11.1 Ausgangslage und Kontext
Für börsenkotierte Unternehmen ist Schweigen zum Thema Nachhaltigkeit keine Option. Sprechen sie über Nachhaltigkeit, setzen sie sich dem Generalverdacht des Greenwashing aus. Zugleich zeigen zahlreiche Untersuchungen, dass nur ein Bruchteil der heute als nachhaltig bezeichneten Unternehmen und Investments den jeweils herangezogenen Nachhaltigkeitsstandards entspricht. Greenwashing betrifft nicht nur das Marketing, sondern die gesamte Wertschöpfungskette des Unternehmens von der obersten Führungsebene über den Betrieb bis zum Finanz- und zum Produktmarkt.
Die Reputations- und Rechtsrisiken von Publikumsgesellschaften werden noch dadurch verschärft, dass der Begriff des Greenwashing mindestens so offen ist wie jener der Nachhaltigkeit, die Dichte von nachhaltigkeitsbezogenen Standards und Regulierungen exponentiell zunimmt und die Datenlage notorisch schwierig ist. Und schliesslich haben Regulatoren weltweit, vor allem in der EU1 und auch in der Schweiz2, im Namen der Kanalisierung der Kapitalströme in nachhaltige Tätigkeiten und des Schutzes des Vertrauens der Anlegerinnen und Anleger, dem Greenwashing den Kampf angesagt.

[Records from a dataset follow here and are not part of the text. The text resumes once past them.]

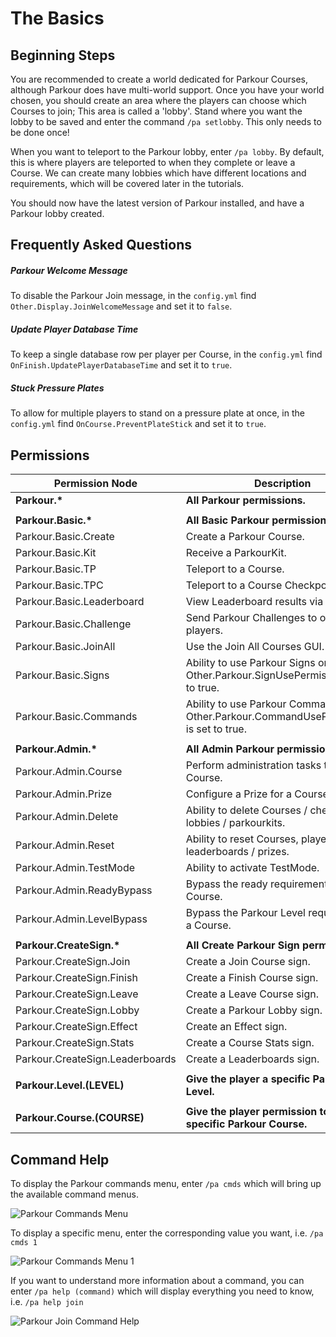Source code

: The Basics
======

## Beginning Steps

You are recommended to create a world dedicated for Parkour Courses, although Parkour does have multi-world support. Once you have your world chosen, you should create an area where the players can choose which Courses to join; This area is called a 'lobby'. Stand where you want the lobby to be saved and enter the command `/pa setlobby`. This only needs to be done once!

When you want to teleport to the Parkour lobby, enter `/pa lobby`. By default, this is where players are teleported to when they complete or leave a Course. We can create many lobbies which have different locations and requirements, which will be covered later in the tutorials.

You should now have the latest version of Parkour installed, and have a Parkour lobby created.

## Frequently Asked Questions

##### Parkour Welcome Message

To disable the Parkour Join message, in the `config.yml` find `Other.Display.JoinWelcomeMessage` and set it to `false`.

##### Update Player Database Time

To keep a single database row per player per Course, in the `config.yml` find `OnFinish.UpdatePlayerDatabaseTime` and set it to `true`.

##### Stuck Pressure Plates

To allow for multiple players to stand on a pressure plate at once, in the `config.yml` find `OnCourse.PreventPlateStick` and set it to `true`.

## Permissions

| Permission Node | Description |
|-|-|
| **Parkour.\*** | **All Parkour permissions.** |
|  |  |
| **Parkour.Basic.\*** | **All Basic Parkour permissions.** |
| Parkour.Basic.Create | Create a Parkour Course. |
| Parkour.Basic.Kit | Receive a ParkourKit. |
| Parkour.Basic.TP | Teleport to a Course. |
| Parkour.Basic.TPC | Teleport to a Course Checkpoint. |
| Parkour.Basic.Leaderboard | View Leaderboard results via command. |
| Parkour.Basic.Challenge | Send Parkour Challenges to other players. |
| Parkour.Basic.JoinAll | Use the Join All Courses GUI. |
| Parkour.Basic.Signs | Ability to use Parkour Signs only if Other.Parkour.SignUsePermissions is set to true. |
| Parkour.Basic.Commands | Ability to use Parkour Commands only if Other.Parkour.CommandUsePermissions is set to true. |
|  |
| **Parkour.Admin.\*** | **All Admin Parkour permissions.** |
| Parkour.Admin.Course | Perform administration tasks to a Course. |
| Parkour.Admin.Prize | Configure a Prize for a Course. |
| Parkour.Admin.Delete | Ability to delete Courses / checkpoints / lobbies / parkourkits. |
| Parkour.Admin.Reset | Ability to reset Courses, players / leaderboards / prizes. |
| Parkour.Admin.TestMode | Ability to activate TestMode. |
| Parkour.Admin.ReadyBypass | Bypass the ready requirement of a Course. |
| Parkour.Admin.LevelBypass | Bypass the Parkour Level requirement of a Course. |
|  |
| **Parkour.CreateSign.\*** | **All Create Parkour Sign permissions.** |
| Parkour.CreateSign.Join | Create a Join Course sign. |
| Parkour.CreateSign.Finish | Create a Finish Course sign. |
| Parkour.CreateSign.Leave | Create a Leave Course sign. |
| Parkour.CreateSign.Lobby | Create a Parkour Lobby sign. |
| Parkour.CreateSign.Effect | Create an Effect sign. |
| Parkour.CreateSign.Stats | Create a Course Stats sign. |
| Parkour.CreateSign.Leaderboards | Create a Leaderboards sign. |
|  |
| **Parkour.Level.(LEVEL)** | **Give the player a specific Parkour Level.** |
|  |
| **Parkour.Course.(COURSE)** | **Give the player permission to join a specific Parkour Course.** |

## Command Help

To display the Parkour commands menu, enter `/pa cmds` which will bring up the available command menus.

![Parkour Commands Menu](https://i.imgur.com/csrgDFJ.png "Parkour Commands Menu")

To display a specific menu, enter the corresponding value you want, i.e. `/pa cmds 1`

![Parkour Commands Menu 1](https://i.imgur.com/i4FV4Rd.png "Parkour Commands Menu 1")

If you want to understand more information about a command, you can enter `/pa help (command)` which will display everything you need to know, i.e. `/pa help join`

![Parkour Join Command Help](https://i.imgur.com/f9Qs12M.png "Parkour Join Command Help")

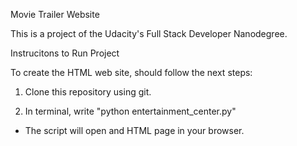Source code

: Movie Trailer Website

This is a project of the Udacity's Full Stack Developer Nanodegree.

Instrucitons to Run Project

To create the HTML web site, should follow the next steps:

1. Clone this repository using git.

2. In terminal, write "python entertainment_center.py"

  - The script will open and HTML page in your browser.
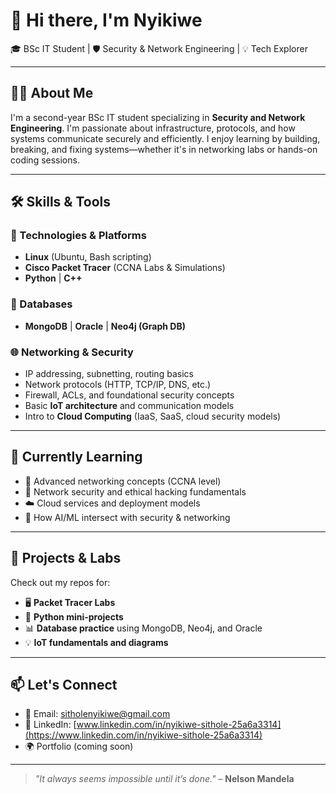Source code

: # 👋 Hi there, I'm Nyikiwe  
🎓 BSc IT Student | 🛡️ Security & Network Engineering | 💡 Tech Explorer

---

## 🙋‍♀️ About Me

I'm a second-year BSc IT student specializing in **Security and Network Engineering**. I'm passionate about infrastructure, protocols, and how systems communicate securely and efficiently. I enjoy learning by building, breaking, and fixing systems—whether it's in networking labs or hands-on coding sessions.

---

## 🛠️ Skills & Tools

### 🔧 Technologies & Platforms
- **Linux** (Ubuntu, Bash scripting)
- **Cisco Packet Tracer** (CCNA Labs & Simulations)
- **Python** | **C++**

### 💾 Databases
- **MongoDB** | **Oracle** | **Neo4j (Graph DB)**

### 🌐 Networking & Security
- IP addressing, subnetting, routing basics  
- Network protocols (HTTP, TCP/IP, DNS, etc.)  
- Firewall, ACLs, and foundational security concepts  
- Basic **IoT architecture** and communication models  
- Intro to **Cloud Computing** (IaaS, SaaS, cloud security models)

---

## 🌱 Currently Learning

- 📘 Advanced networking concepts (CCNA level)
- 🔐 Network security and ethical hacking fundamentals
- ☁️ Cloud services and deployment models
- 🧠 How AI/ML intersect with security & networking

---

## 📌 Projects & Labs

Check out my repos for:
- 🖥️ **Packet Tracer Labs**
- 🧪 **Python mini-projects**
- 📊 **Database practice** using MongoDB, Neo4j, and Oracle
- 💡 **IoT fundamentals and diagrams**

---


## 📫 Let's Connect

- 📧 Email: sitholenyikiwe@gmail.com  
- 🔗 LinkedIn: [www.linkedin.com/in/nyikiwe-sithole-25a6a3314](https://www.linkedin.com/in/nyikiwe-sithole-25a6a3314)  
- 🌍 Portfolio (coming soon)

---

> _"It always seems impossible until it’s done."_ – **Nelson Mandela**
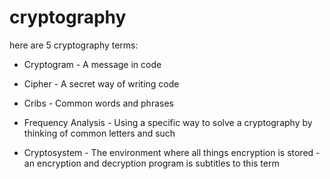 # cryptography
here are 5 cryptography terms:

* Cryptogram -
A message in code

* Cipher -
A secret way of writing code

* Cribs -
Common words and phrases 

* Frequency Analysis -
Using a specific way to solve a cryptography by thinking of common letters and such

* Cryptosystem - 
The environment where all things encryption is stored - an encryption and decryption program is subtitles to this term


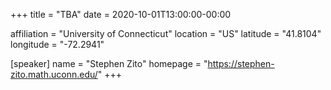 +++
title = "TBA"
date = 2020-10-01T13:00:00-00:00

affiliation = "University of Connecticut"
location = "US"
latitude = "41.8104"
longitude =  "-72.2941"

[speaker]
  name = "Stephen Zito"
  homepage = "https://stephen-zito.math.uconn.edu/"
+++
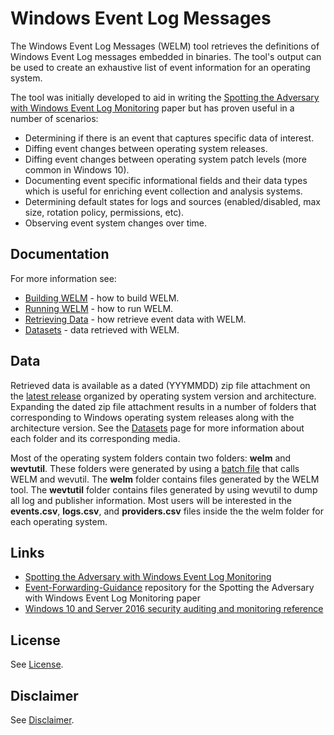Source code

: # Windows Event Log Messages
The Windows Event Log Messages (WELM) tool retrieves the definitions of Windows Event Log messages embedded in binaries. The tool's output can be used to create an exhaustive list of event information for an operating system. 

The tool was initially developed to aid in writing the [Spotting the Adversary with Windows Event Log Monitoring](https://www.iad.gov/iad/library/ia-guidance/security-configuration/applications/spotting-the-adversary-with-windows-event-log-monitoring.cfm) paper but has proven useful in a number of scenarios:
* Determining if there is an event that captures specific data of interest.
* Diffing event changes between operating system releases.
* Diffing event changes between operating system patch levels (more common in Windows 10).
* Documenting event specific informational fields and their data types which is useful for enriching event collection and analysis systems.
* Determining default states for logs and sources (enabled/disabled, max size, rotation policy, permissions, etc).
* Observing event system changes over time.

## Documentation
For more information see: 
* [Building WELM](./docs/Building%20WELM.md) - how to build WELM.
* [Running WELM](./docs/Running%20WELM.md)  -  how to run WELM.
* [Retrieving Data](./docs/Retrieving%20Data.md) - how retrieve event data with WELM.
* [Datasets](./docs/Datasets.md) - data retrieved with WELM.

## Data
Retrieved data is available as a dated (YYYMMDD) zip file attachment on the [latest release](https://github.com/nsacyber/Windows-Event-Log-Messages/releases) organized by operating system version and architecture. Expanding the dated zip file attachment results in a number of folders that corresponding to Windows operating system releases along with the architecture version. See the [Datasets](./docs/Datasets.md) page for more information about each folder and its corresponding media. 

Most of the operating system folders contain two folders: **welm** and **wevtutil**. These folders were generated by using a [batch file](https://github.com/nsacyber/Windows-Event-Log-Messages/blob/master/welm/welm.bat) that calls WELM and wevutil. The **welm** folder contains files generated by the WELM tool. The **wevtutil** folder contains files generated by using wevutil to dump all log and publisher information. Most users will be interested in the **events.csv**, **logs.csv**, and **providers.csv** files inside the the welm folder for each operating system.

## Links
* [Spotting the Adversary with Windows Event Log Monitoring](https://www.iad.gov/iad/library/ia-guidance/security-configuration/applications/spotting-the-adversary-with-windows-event-log-monitoring.cfm)
* [Event-Forwarding-Guidance](https://github.com/nsacyber/Event-Forwarding-Guidance) repository for the Spotting the Adversary with Windows Event Log Monitoring paper
* [Windows 10 and Server 2016 security auditing and monitoring reference](https://www.microsoft.com/en-us/download/details.aspx?id=52630)

## License
See [License](LICENSE.md).

## Disclaimer
See [Disclaimer](DISCLAIMER.md).


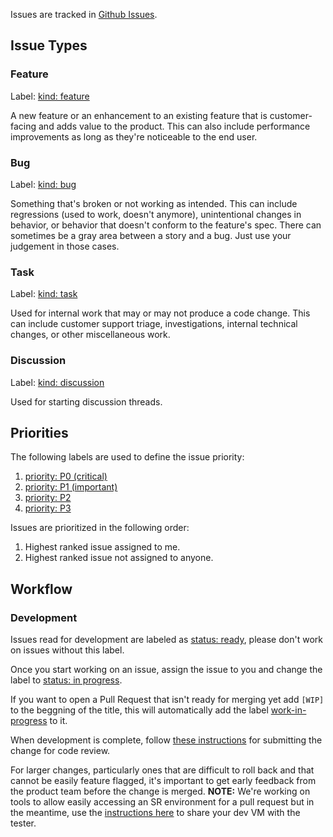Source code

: Issues are tracked in [Github Issues](https://github.com/springboardretail/springboard-retail/issues).

## Issue Types

### Feature

Label: [kind: feature](https://github.com/springboardretail/springboard-retail/labels/kind%3A%20feature)

A new feature or an enhancement to an existing feature that is customer-facing and adds value to the product. This can also include performance improvements as long as they're noticeable to the end user.

### Bug

Label: [kind: bug](https://github.com/springboardretail/springboard-retail/labels/kind%3A%20bug)

Something that's broken or not working as intended. This can include regressions (used to work, doesn't anymore), unintentional changes in behavior, or behavior that doesn't conform to the feature's spec. There can sometimes be a gray area between a story and a bug. Just use your judgement in those cases.

### Task

Label: [kind: task](https://github.com/springboardretail/springboard-retail/labels/kind%3A%20task)

Used for internal work that may or may not produce a code change. This can include customer support triage, investigations, internal technical changes, or other miscellaneous work.

### Discussion

Label: [kind: discussion](https://github.com/springboardretail/springboard-retail/labels/kind%3A%20discussion)

Used for starting discussion threads.

## Priorities

The following labels are used to define the issue priority:

1. [priority: P0 (critical)](https://github.com/springboardretail/springboard-retail/labels/priority%3A%20P0%20%28critical%29)
2. [priority: P1 (important)](https://github.com/springboardretail/springboard-retail/labels/priority%3A%20P1%20%28important%29)
3. [priority: P2](https://github.com/springboardretail/springboard-retail/labels/priority%3A%20P2)
4. [priority: P3](https://github.com/springboardretail/springboard-retail/labels/priority%3A%20P3)

Issues are prioritized in the following order:

1. Highest ranked issue assigned to me.
2. Highest ranked issue not assigned to anyone.

## Workflow

### Development

Issues read for development are labeled as [status: ready](https://github.com/springboardretail/springboard-retail/labels/status%3A%20ready), please don't work on issues without this label.

Once you start working on an issue, assign the issue to you and change the label to [status: in progress](https://github.com/springboardretail/springboard-retail/labels/status%3A%20in%20progress).

If you want to open a Pull Request that isn't ready for merging yet add `[WIP]` to the beggning of the title, this will automatically add the label [work-in-progress](https://github.com/springboardretail/springboard-retail/pulls?q=is%3Apr+is%3Aopen+label%3Awork-in-progress) to it.

When development is complete, follow [these instructions](Code-Review.md) for submitting the change for code review.

For larger changes, particularly ones that are difficult to roll back and that cannot be easily feature flagged, it's important to get early feedback from the product team before the change is merged. **NOTE:** We're working on tools to allow easily accessing an SR environment for a pull request but in the meantime, use the [instructions here](Publicly-sharing-your-dev-VM.md) to share your dev VM with the tester.
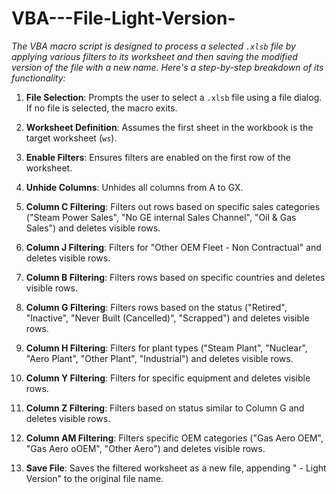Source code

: # VBA---File-Light-Version-


*The VBA macro script is designed to process a selected `.xlsb` file by applying various filters to its worksheet and then saving the modified version of the file with a new name. Here's a step-by-step breakdown of its functionality:*

 

1. **File Selection**: Prompts the user to select a `.xlsb` file using a file dialog. If no file is selected, the macro exits.

 

2. **Worksheet Definition**: Assumes the first sheet in the workbook is the target worksheet (`ws`).

 

3. **Enable Filters**: Ensures filters are enabled on the first row of the worksheet.

 

4. **Unhide Columns**: Unhides all columns from A to GX.

 

5. **Column C Filtering**: Filters out rows based on specific sales categories ("Steam Power Sales", "No GE internal Sales Channel", "Oil & Gas Sales") and deletes visible rows.

 

6. **Column J Filtering**: Filters for "Other OEM Fleet - Non Contractual" and deletes visible rows.

 

7. **Column B Filtering**: Filters rows based on specific countries and deletes visible rows.

 

8. **Column G Filtering**: Filters rows based on the status ("Retired", "Inactive", "Never Built (Cancelled)", "Scrapped") and deletes visible rows.

 

9. **Column H Filtering**: Filters for plant types ("Steam Plant", "Nuclear", "Aero Plant", "Other Plant", "Industrial") and deletes visible rows.

 

10. **Column Y Filtering**: Filters for specific equipment and deletes visible rows.

 

11. **Column Z Filtering**: Filters based on status similar to Column G and deletes visible rows.

 

12. **Column AM Filtering**: Filters specific OEM categories ("Gas Aero OEM", "Gas Aero oOEM", "Other Aero") and deletes visible rows.

 

13. **Save File**: Saves the filtered worksheet as a new file, appending " - Light Version" to the original file name.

Die folgenden Kapitel beschreiben (1) die sich abzeichnenden Eckpunkte einer Definition von Greenwashing, (2) die rechtlichen Risiken, (3) die sich daraus ergebenden Präventionsmassnahmen für Publikumsgesellschaften in der Schweiz und fassen schliesslich (4) die Ergebnisse zusammen.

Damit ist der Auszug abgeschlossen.